*** DATA RECORDS Section Begins ***
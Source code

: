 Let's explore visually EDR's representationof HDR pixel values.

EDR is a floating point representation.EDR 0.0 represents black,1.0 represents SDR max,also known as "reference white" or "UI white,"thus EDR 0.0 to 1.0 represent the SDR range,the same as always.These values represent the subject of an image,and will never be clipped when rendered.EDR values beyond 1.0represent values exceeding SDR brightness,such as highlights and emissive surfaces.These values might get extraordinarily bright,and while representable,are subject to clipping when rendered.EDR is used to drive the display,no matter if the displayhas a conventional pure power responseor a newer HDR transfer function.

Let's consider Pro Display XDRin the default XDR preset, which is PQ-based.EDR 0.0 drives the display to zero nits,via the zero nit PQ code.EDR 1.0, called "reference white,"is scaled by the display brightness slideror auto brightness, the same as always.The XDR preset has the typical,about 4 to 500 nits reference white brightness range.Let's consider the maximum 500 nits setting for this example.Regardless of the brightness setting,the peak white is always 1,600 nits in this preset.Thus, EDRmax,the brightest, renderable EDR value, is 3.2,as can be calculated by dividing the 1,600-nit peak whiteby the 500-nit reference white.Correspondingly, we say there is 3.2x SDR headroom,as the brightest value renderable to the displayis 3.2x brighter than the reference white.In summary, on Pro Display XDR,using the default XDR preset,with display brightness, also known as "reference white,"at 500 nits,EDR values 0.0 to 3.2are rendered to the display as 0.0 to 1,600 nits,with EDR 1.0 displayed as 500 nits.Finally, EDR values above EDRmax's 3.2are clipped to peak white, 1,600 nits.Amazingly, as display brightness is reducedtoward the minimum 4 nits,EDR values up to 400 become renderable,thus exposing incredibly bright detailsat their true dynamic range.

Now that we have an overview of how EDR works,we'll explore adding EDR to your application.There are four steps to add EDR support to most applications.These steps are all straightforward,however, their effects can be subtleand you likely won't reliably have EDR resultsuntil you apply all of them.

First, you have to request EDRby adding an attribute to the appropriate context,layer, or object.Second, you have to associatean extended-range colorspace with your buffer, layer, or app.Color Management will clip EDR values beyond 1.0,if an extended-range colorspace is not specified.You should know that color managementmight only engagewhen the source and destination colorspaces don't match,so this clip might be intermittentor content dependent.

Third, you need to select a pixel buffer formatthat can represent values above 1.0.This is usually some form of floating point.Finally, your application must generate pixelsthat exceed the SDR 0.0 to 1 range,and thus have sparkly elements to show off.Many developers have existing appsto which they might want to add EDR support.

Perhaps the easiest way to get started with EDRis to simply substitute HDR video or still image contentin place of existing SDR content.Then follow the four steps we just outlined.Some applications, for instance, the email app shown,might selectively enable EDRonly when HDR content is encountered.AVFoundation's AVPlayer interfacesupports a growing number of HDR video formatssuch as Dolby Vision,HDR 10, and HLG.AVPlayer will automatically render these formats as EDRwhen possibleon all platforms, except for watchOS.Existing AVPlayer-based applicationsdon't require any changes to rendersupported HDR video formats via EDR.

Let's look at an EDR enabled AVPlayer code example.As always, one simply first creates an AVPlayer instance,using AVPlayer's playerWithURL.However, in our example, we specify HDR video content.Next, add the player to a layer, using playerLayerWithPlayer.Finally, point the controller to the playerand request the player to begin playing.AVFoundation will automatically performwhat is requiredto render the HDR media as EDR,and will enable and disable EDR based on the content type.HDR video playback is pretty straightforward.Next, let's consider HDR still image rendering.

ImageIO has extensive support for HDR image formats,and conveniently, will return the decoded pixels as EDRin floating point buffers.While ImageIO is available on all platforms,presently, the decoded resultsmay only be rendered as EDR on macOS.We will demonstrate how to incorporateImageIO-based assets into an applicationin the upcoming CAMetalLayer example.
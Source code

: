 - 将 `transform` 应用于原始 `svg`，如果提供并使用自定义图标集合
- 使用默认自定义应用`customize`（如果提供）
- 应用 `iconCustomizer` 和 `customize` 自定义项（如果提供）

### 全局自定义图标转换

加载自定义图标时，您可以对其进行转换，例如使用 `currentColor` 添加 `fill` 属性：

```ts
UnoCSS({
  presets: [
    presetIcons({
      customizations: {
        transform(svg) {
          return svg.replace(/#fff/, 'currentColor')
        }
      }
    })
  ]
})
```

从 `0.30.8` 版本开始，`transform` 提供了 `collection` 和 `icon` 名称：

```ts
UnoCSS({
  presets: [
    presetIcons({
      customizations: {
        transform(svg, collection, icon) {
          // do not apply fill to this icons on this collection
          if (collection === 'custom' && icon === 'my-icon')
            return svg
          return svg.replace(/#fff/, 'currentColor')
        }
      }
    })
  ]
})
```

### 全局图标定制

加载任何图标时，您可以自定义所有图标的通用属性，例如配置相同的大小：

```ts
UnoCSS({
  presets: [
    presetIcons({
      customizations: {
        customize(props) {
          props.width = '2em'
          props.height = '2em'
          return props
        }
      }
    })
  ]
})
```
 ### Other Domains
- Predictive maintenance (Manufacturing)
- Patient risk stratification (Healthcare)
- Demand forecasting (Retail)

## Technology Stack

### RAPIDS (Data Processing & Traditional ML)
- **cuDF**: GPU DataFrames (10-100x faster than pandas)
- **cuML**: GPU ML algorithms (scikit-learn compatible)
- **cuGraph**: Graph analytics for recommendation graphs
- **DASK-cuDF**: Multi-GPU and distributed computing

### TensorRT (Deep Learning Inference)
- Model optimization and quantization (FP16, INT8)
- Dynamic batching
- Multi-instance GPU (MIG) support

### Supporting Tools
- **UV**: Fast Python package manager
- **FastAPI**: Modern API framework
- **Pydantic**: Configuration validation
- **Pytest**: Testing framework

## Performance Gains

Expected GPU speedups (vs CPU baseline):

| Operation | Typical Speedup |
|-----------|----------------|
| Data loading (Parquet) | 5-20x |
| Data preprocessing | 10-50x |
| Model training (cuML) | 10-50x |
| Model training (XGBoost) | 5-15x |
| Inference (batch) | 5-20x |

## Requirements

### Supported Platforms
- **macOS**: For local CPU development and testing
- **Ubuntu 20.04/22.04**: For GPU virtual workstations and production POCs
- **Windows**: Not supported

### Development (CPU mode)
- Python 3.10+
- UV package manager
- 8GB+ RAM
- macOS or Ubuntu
*** DATA RECORDS Section Ends ***
_WORK TASK_
Search the data for the string "Ubuntu" and say how many lines include it, giving only the number.

_TASK RESPONSE_
2